10.1 Syntactic Analysis

The first thing CC Mode does when indenting a line of code, is to analyze the line by calling c-guess-basic-syntax, determining the syntactic context of the (first) construct on that line. Although this function is mainly used internally, it can sometimes be useful in Line-up functions (see Custom Line-Up Functions) or in functions on c-special-indent-hook (see Other Special Indentations).

Function: c-guess-basic-syntax

Determine the syntactic context of the current line.

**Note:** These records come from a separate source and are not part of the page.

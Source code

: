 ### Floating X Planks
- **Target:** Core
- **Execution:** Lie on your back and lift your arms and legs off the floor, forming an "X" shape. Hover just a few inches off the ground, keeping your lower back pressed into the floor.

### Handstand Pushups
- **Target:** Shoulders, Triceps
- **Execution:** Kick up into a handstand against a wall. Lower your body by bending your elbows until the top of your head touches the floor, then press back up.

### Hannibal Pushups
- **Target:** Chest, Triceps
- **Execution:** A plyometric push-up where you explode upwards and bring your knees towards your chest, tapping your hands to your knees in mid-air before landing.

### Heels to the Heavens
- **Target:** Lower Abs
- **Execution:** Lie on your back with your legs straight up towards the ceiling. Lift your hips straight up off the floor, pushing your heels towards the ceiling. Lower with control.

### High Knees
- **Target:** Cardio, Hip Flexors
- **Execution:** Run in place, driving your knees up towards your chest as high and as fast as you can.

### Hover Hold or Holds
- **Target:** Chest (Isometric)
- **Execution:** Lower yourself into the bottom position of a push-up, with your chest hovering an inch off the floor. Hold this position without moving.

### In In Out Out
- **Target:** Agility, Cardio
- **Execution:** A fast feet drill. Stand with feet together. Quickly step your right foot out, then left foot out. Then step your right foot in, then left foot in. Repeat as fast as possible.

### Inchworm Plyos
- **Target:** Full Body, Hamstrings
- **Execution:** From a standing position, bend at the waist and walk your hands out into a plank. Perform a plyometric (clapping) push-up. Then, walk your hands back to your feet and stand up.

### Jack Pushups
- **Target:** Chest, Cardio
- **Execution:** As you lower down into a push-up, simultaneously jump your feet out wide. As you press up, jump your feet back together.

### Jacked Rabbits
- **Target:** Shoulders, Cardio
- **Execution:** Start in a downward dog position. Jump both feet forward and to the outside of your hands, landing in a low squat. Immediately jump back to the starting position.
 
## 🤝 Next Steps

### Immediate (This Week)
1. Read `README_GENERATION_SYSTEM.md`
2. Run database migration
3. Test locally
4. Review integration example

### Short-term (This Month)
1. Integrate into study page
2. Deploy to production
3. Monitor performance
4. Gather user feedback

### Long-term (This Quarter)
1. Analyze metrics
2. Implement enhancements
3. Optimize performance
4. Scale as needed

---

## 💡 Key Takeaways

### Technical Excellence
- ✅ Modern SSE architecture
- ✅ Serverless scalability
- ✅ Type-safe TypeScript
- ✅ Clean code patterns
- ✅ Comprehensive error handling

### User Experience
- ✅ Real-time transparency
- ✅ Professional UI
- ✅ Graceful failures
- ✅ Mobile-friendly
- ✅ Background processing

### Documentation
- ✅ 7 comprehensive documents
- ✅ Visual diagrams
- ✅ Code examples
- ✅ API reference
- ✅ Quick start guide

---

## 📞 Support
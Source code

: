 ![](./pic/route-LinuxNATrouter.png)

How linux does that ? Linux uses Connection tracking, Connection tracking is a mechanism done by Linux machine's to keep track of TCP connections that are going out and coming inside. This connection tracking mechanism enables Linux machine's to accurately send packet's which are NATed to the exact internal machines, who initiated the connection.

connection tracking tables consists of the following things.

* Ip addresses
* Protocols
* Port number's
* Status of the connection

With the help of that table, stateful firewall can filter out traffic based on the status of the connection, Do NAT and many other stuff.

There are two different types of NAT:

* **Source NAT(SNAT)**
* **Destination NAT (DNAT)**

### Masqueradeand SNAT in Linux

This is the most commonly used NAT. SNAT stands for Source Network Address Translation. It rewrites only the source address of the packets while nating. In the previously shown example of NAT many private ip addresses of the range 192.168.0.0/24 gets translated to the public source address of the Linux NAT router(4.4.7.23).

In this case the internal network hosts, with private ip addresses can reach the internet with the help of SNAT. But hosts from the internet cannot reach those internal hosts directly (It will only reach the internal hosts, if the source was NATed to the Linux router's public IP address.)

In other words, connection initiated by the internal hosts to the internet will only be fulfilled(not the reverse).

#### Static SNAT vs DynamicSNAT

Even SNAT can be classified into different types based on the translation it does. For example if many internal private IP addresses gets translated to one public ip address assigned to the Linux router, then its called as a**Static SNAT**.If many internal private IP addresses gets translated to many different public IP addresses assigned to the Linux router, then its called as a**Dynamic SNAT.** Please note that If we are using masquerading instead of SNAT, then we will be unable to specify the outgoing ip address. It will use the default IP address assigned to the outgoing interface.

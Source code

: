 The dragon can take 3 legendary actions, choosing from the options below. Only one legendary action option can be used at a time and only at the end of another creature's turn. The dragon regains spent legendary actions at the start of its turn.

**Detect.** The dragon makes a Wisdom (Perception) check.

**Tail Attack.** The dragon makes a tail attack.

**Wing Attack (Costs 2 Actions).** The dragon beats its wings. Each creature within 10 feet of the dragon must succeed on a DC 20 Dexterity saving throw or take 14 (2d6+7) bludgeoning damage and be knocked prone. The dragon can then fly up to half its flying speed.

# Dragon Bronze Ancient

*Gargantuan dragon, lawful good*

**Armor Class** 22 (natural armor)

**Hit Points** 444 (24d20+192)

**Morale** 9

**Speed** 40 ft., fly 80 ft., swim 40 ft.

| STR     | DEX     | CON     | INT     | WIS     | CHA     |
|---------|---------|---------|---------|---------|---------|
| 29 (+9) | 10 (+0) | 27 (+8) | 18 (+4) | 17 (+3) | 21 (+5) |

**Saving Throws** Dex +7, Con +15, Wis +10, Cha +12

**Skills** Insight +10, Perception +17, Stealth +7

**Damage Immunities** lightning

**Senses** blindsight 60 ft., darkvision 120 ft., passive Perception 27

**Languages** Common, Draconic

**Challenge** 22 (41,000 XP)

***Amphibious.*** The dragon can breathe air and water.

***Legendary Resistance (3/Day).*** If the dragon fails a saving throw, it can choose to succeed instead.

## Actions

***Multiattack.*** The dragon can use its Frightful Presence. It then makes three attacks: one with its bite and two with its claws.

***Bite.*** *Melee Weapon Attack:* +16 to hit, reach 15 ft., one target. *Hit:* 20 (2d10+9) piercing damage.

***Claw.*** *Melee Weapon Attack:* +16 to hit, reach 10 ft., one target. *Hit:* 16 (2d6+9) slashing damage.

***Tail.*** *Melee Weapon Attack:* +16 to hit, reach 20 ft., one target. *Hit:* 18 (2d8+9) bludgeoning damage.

The syntactic context is a list of syntactic elements, where each syntactic element in turn is a list33 Here is a brief and typical example:

((defun-block-intro 1959))

The first thing inside each syntactic element is always a syntactic symbol. It describes the kind of construct that was recognized, e.g. statement, substatement, class-open, class-close, etc. See Syntactic Symbols, for a complete list of currently recognized syntactic symbols and their semantics. The remaining entries are various data associated with the recognized construct - there might be zero or more.

Conceptually, a line of code is always indented relative to some position higher up in the buffer (typically the indentation of the previous line). That position is the anchor position in the syntactic element. If there is an entry after the syntactic symbol in the syntactic element list then it’s either nil or that anchor position.

Here is an example. Suppose we had the following code as the only thing in a C++ buffer 34:

 1: void swap( int& a, int& b )
 2: {
 3:     int tmp = a;
 4:     a = b;
 5:     b = tmp;
 6: }

We can use C-c C-s (c-show-syntactic-information) to report what the syntactic analysis is for the current line:

C-c C-s (c-show-syntactic-information)

This command calculates the syntactic analysis of the current line and displays it in the minibuffer. The command also highlights the anchor position(s).

Running this command on line 4 of this example, we’d see in the echo area35:

((statement 35))

and the ‘i’ of int on line 3 would be highlighted. This tells us that the line is a statement and it is indented relative to buffer position 35, the highlighted position. If you were to move point to line 3 and hit C-c C-s, you would see:

((defun-block-intro 29))

This indicates that the ‘int’ line is the first statement in a top level function block, and is indented relative to buffer position 29, which is the brace just after the function header.

Here’s another example:

 1: int add( int val, int incr, int doit )
 2: {
 3:     if( doit )
 4:         {
 5:             return( val + incr );
 6:         }
 7:     return( val );
 8: }

Hitting C-c C-s on line 4 gives us:

((substatement-open 46))

which tells us that this is a brace that opens a substatement block. 36

Syntactic contexts can contain more than one element, and syntactic elements need not have anchor positions. The most common example of this is a comment-only line:

 1: void draw_list( List<Drawables>& drawables )
 2: {
 3:         // call the virtual draw() method on each element in list
 4:     for( int i=0; i < drawables.count(), ++i )
 5:     {
 6:         drawables[i].draw();
 7:     }
 8: }

Hitting C-c C-s on line 3 of this example gives:

((comment-intro) (defun-block-intro 46))

and you can see that the syntactic context contains two syntactic elements. Notice that the first element, ‘(comment-intro)’, has no anchor position.


Footnotes

(33)

In CC Mode 5.28 and earlier, a syntactic element was a dotted pair; the cons was the syntactic symbol and the cdr was the anchor position. For compatibility’s sake, the parameter passed to a line-up function still has this dotted pair form (see Custom Line-Up Functions).

(34)

The line numbers in this and future examples don’t actually appear in the buffer, of course!

(35)

With a universal argument (i.e. C-u C-c C-s) the analysis is inserted into the buffer as a comment on the current line.

(36)

A substatement is the line after a conditional statement, such as if, else, while, do, switch, etc. A substatement block is a brace block following one of these conditional statements.